Paradoxalement, Tim Walker ne s’intéresse pas à la mode, aux marques ou aux vêtements. « Pour moi, la mode est le lieu où je peux inventer des histoires. Et les vêtements, c’est comme une malle à costumes ! » Les magazines, depuis vingt ans, lui donnent carte blanche, même si aujourd’hui les fonds manquent souvent pour donner vie aux idées qu’il puise dans ses lectures ou dans ses visites de musées. « Les images de Tim coûtent cher à produire, note son agent Camilla Lawther. Il a eu de la chance de commencer à un moment où les magazines avaient des budgets importants ».

« Il ne faut jamais mettre trop d’œufs dans le pudding, sinon c’est écœurant. Je m’arrête toujours avant que ça devienne faux, fabriqué, grotesque »

Aujourd’hui, l’argent vient d’abord de ses travaux publicitaires – des commandes très contraintes et « très ennuyeuses » – qu’il réinvestit souvent dans ses séries réalisées pour la presse. Il signe aussi des portraits de personnalités dans ses mises en scène très travaillées où le modèle doit donner de sa personne. « Je fais énormément de recherches sur les gens. Et je soumets un scenario, en espérant que la personne va s’y reconnaître et se l’approprier. » Charlotte Gainsbourg, vue par Tim Walker, bat la campagne comme un lutin énigmatique et espiègle, dans une ambiance qui évoque aussi bien Magritte que la série télé Chapeau melon et bottes de cuir.

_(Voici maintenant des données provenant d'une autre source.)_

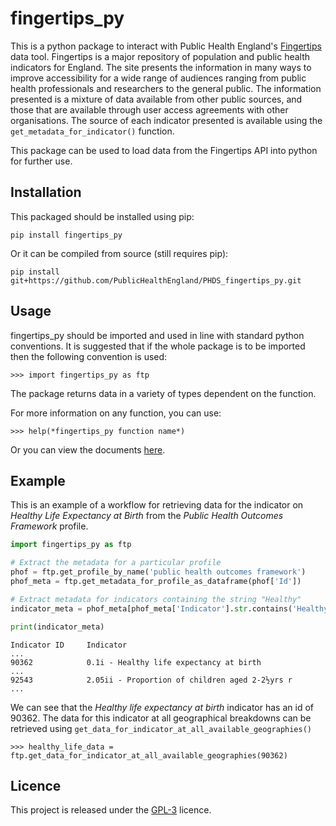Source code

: # fingertips_py

This is a python package to interact with Public Health England's 
[Fingertips](https://fingertips.phe.org.uk/) data tool. Fingertips is a 
major repository of population and public health indicators for England.
The site presents the information in many ways to improve accessibility 
for a wide range of audiences ranging from public health professionals 
and researchers to the general public. The information presented is a 
mixture of data available from other public sources, and those that are 
available through user access agreements with other organisations. The 
source of each indicator presented is available using the 
 `get_metadata_for_indicator()` function.
 
 
This package can be used to load data from the Fingertips API into 
python for further use.
 
## Installation
 
This packaged should be installed using pip:

    
    pip install fingertips_py 

Or it can be compiled from source (still requires pip):


    pip install git+https://github.com/PublicHealthEngland/PHDS_fingertips_py.git


## Usage

fingertips_py should be imported and used in line with standard python
conventions. It is suggested that if the whole package is to be imported
 then the following convention is used:

    >>> import fingertips_py as ftp

The package returns data in a variety of types dependent on the 
function. 

For more information on any function, you can use:

    >>> help(*fingertips_py function name*)

Or you can view the documents [here](https://fingertips-py.readthedocs.io/en/latest/).

## Example

This is an example of a workflow for retrieving data for the indicator 
on *Healthy Life Expectancy at Birth* from the *Public Health Outcomes 
Framework* profile. 

```python
import fingertips_py as ftp

# Extract the metadata for a particular profile 
phof = ftp.get_profile_by_name('public health outcomes framework')
phof_meta = ftp.get_metadata_for_profile_as_dataframe(phof['Id'])

# Extract metadata for indicators containing the string "Healthy"
indicator_meta = phof_meta[phof_meta['Indicator'].str.contains('Healthy')]

print(indicator_meta)
```
```
Indicator ID     Indicator                                          ...   
90362            0.1i - Healthy life expectancy at birth            ... 
92543            2.05ii - Proportion of children aged 2-2½yrs r     ...
```

We can see that the *Healthy life expectancy at birth* indicator has an 
id of 90362. The data for this indicator at all geographical breakdowns 
can be retrieved using `get_data_for_indicator_at_all_available_geographies()`


    >>> healthy_life_data = ftp.get_data_for_indicator_at_all_available_geographies(90362)


## Licence

This project is released under the [GPL-3](https://opensource.org/licenses/GPL-3.0)
licence.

On peut aussi être allergique à ses images acidulées. « J’aime le rose. Mais le rose peut être collant comme du bubble gum, ou délicat comme une pivoine », précise-t-il. Et d’ajouter : « Il ne faut jamais mettre trop d’œufs dans le pudding, sinon c’est écœurant. Je m’arrête toujours avant que ça devienne faux, fabriqué, grotesque ». Ses images, collectionnées par les musées, ne sont jamais totalement lisses : on y trouve souvent une stridence, une inquiétude – la sirène de Kristen McMenamy, enfermée dans son aquarium, est-elle un monstre malfaisant ou une victime des hommes ? « La cruauté et l’étrange sont des parties intégrantes des contes de fées », rappelle-t-il.

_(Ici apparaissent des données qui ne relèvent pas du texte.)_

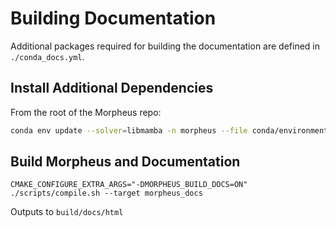 <!--
 SPDX-FileCopyrightText: Copyright (c) 2021-2024, NVIDIA CORPORATION & AFFILIATES. All rights reserved.
 SPDX-License-Identifier: Apache-2.0

 Licensed under the Apache License, Version 2.0 (the "License");
 you may not use this file except in compliance with the License.
 You may obtain a copy of the License at

 http://www.apache.org/licenses/LICENSE-2.0

 Unless required by applicable law or agreed to in writing, software
 distributed under the License is distributed on an "AS IS" BASIS,
 WITHOUT WARRANTIES OR CONDITIONS OF ANY KIND, either express or implied.
 See the License for the specific language governing permissions and
 limitations under the License.
-->

# Building Documentation

Additional packages required for building the documentation are defined in `./conda_docs.yml`.

## Install Additional Dependencies
From the root of the Morpheus repo:
```bash
conda env update --solver=libmamba -n morpheus --file conda/environments/dev_cuda-121_arch-x86_64.yaml --prune
```

## Build Morpheus and Documentation
```
CMAKE_CONFIGURE_EXTRA_ARGS="-DMORPHEUS_BUILD_DOCS=ON" ./scripts/compile.sh --target morpheus_docs
```
Outputs to `build/docs/html`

Emma Watson et Jérôme Bosch

Avec les années, son univers merveilleux est devenu bien plus sombre et moins rêveur. « Peut être la maturité... », avance-t-il. A Hyères, il expose des images en hommage à Jean Cocteau, célébré dans une autre partie de la villa Noailles. Un artiste familier pour Tim Walker : « La traversée du miroir, si chère à Cocteau, est la base même de la photographie. L’appareil vous donne un reflet qui exprime ce que vous êtes mieux que la réalité ne saurait le faire ». Lui-même s’est replongé dans l’œuvre du poète à l’occasion d’une série réalisée avec Emma Watson, qui a fait scandale – à la grande incompréhension du photographe – parce qu’elle dévoilait furtivement un contour de sein de l’actrice britannique. « Elle venait de jouer dans ce film très laid de Disney sur la Belle et la Bête, commente-t-il. Pour faire des photos avec elle, j’ai voulu remonter aux sources, et m’inspirer du film de Cocteau ». Sur les images, la jeune femme, dont la coiffure crantée et l’allure ne sont pas sans rappeler Jean Marais, plonge dans un miroir, croise des statues ou des figures en fil de fer comme si elle s’était perdue dans les œuvres de Cocteau.

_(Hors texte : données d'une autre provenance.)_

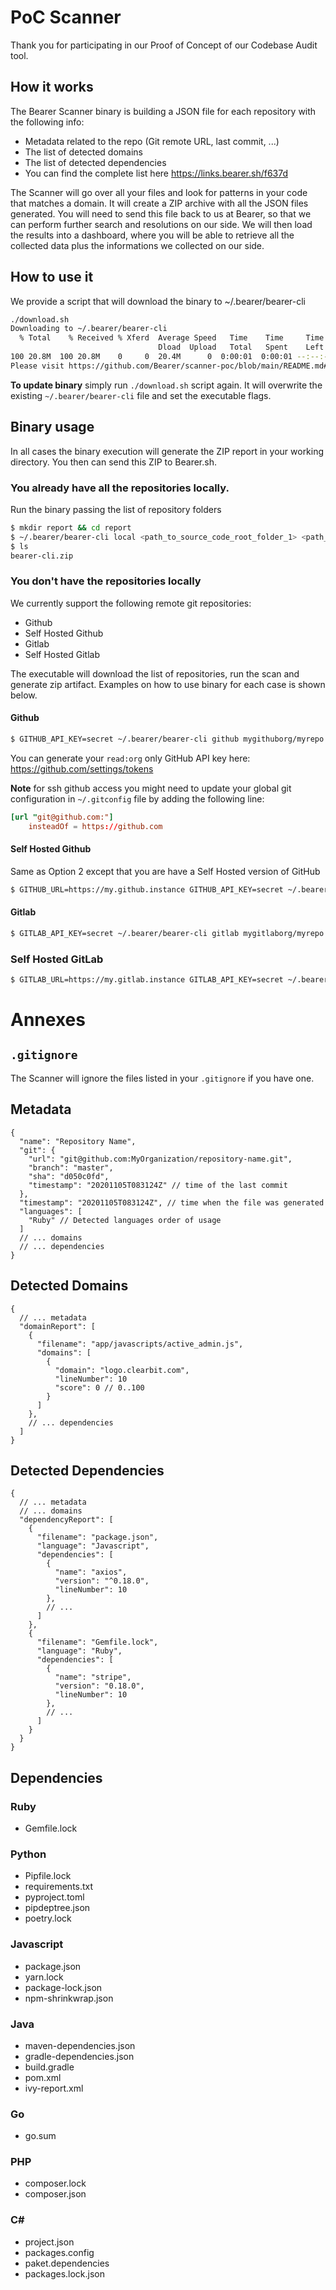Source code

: # PoC Scanner

Thank you for participating in our Proof of Concept of our Codebase Audit tool. 

## How it works

The Bearer Scanner binary is building a JSON file for each repository with the following info:

- Metadata related to the repo (Git remote URL, last commit, ...) 
- The list of detected domains
- The list of detected dependencies
- You can find the complete list here https://links.bearer.sh/f637d

The Scanner will go over all your files and look for patterns in your code that matches a domain. It will create a ZIP archive with all the JSON files generated. You will need to send this file back to us at Bearer, so that we can perform further search and resolutions on our side. We will then load the results into a dashboard, where you will be able to retrieve all the collected data plus the informations we collected on our side.

## How to use it

We provide a script that will download the binary to ~/.bearer/bearer-cli

```bash
./download.sh
Downloading to ~/.bearer/bearer-cli
  % Total    % Received % Xferd  Average Speed   Time    Time     Time  Current
                                 Dload  Upload   Total   Spent    Left  Speed
100 20.8M  100 20.8M    0     0  20.4M      0  0:00:01  0:00:01 --:--:-- 20.4M
Please visit https://github.com/Bearer/scanner-poc/blob/main/README.md#how-to-use-it for the binary usage
```
**To update binary** simply run `./download.sh` script again. It will overwrite the existing `~/.bearer/bearer-cli` file and set the executable flags.

## Binary usage

In all cases the binary execution will generate the ZIP report in your working directory. You then can send this ZIP to Bearer.sh.

### You already have all the repositories locally. 

Run the binary passing the list of repository folders  

```bash
$ mkdir report && cd report
$ ~/.bearer/bearer-cli local <path_to_source_code_root_folder_1> <path_to_source_code_root_folder_2>
$ ls
bearer-cli.zip
```

### You don't have the repositories locally
We currently support the following remote git repositories: 
* Github
* Self Hosted Github
* Gitlab
* Self Hosted Gitlab

The executable will download the list of repositories, run the scan and generate zip artifact. Examples on how to use binary for each case is shown below.


#### Github

```bash
$ GITHUB_API_KEY=secret ~/.bearer/bearer-cli github mygithuborg/myrepo
```

You can generate your `read:org` only GitHub API key here: https://github.com/settings/tokens

**Note** for ssh github access you might need to update your global git configuration in `~/.gitconfig` file by adding the following line:
```toml
[url "git@github.com:"]
	insteadOf = https://github.com
```

#### Self Hosted Github

Same as Option 2 except that you are have a Self Hosted version of GitHub

```bash
$ GITHUB_URL=https://my.github.instance GITHUB_API_KEY=secret ~/.bearer/bearer-cli github mygithuborg/myrepo
```

#### Gitlab

```bash
$ GITLAB_API_KEY=secret ~/.bearer/bearer-cli gitlab mygitlaborg/myrepo
```

### Self Hosted GitLab

```bash
$ GITLAB_URL=https://my.gitlab.instance GITLAB_API_KEY=secret ~/.bearer/bearer-cli mygitluborg/myrepo
```

# Annexes

## `.gitignore`

The Scanner will ignore the files listed in your `.gitignore` if you have one.

## Metadata

```jsonc
{
  "name": "Repository Name",
  "git": {
    "url": "git@github.com:MyOrganization/repository-name.git",
    "branch": "master",
    "sha": "d050c0fd",
    "timestamp": "20201105T083124Z" // time of the last commit
  },
  "timestamp": "20201105T083124Z", // time when the file was generated
  "languages": [
    "Ruby" // Detected languages order of usage
  ]
  // ... domains
  // ... dependencies
}
```

## Detected Domains

```jsonc
{
  // ... metadata
  "domainReport": [
    {
      "filename": "app/javascripts/active_admin.js",
      "domains": [
        {
          "domain": "logo.clearbit.com",
          "lineNumber": 10
          "score": 0 // 0..100
        }
      ]
    },
    // ... dependencies
  ]
}
```

## Detected Dependencies

```jsonc
{
  // ... metadata
  // ... domains
  "dependencyReport": [
    {
      "filename": "package.json",
      "language": "Javascript",
      "dependencies": [
        {
          "name": "axios",
          "version": "^0.18.0",
          "lineNumber": 10
        },
        // ...
      ]
    },
    {
      "filename": "Gemfile.lock",
      "language": "Ruby",
      "dependencies": [
        {
          "name": "stripe",
          "version": "0.18.0",
          "lineNumber": 10
        },
        // ...
      ]
    }
  }
}
```

## Dependencies

### Ruby

- Gemfile.lock

### Python

- Pipfile.lock
- requirements.txt
- pyproject.toml
- pipdeptree.json
- poetry.lock

### Javascript

- package.json
- yarn.lock
- package-lock.json
- npm-shrinkwrap.json

### Java

- maven-dependencies.json
- gradle-dependencies.json
- build.gradle
- pom.xml
- ivy-report.xml

### Go

- go.sum

### PHP

- composer.lock
- composer.json

### C#

- project.json
- packages.config
- paket.dependencies
- packages.lock.json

Grâce à une collectionneuse qui lui a offert une carte blanche, le photographe s’est aussi laissé aller à sa passion ancienne pour le peintre Jérôme Bosch. Les visions innocentes et enfantines ont laissé place à un jardin des délices revisité qu’il a mis en scène dans le manoir d’Ellingham Hall. Walker cite sans plagier. Il invente un univers moins cru, plus actuel mais tout aussi troublant, avec des êtres douloureux et étranges, souvent nus, enfermés dans des bulles ou entourés de serpents, au corps déformé par un objectif grossissant. Un monde en équilibre au bord du kitsch, où plaisir et souffrance semblent étroitement mêlés. « Nous sommes tous fascinés par l’enfer, sa séduction », résume le photographe, qui semble avoir définitivement enterré son enfance.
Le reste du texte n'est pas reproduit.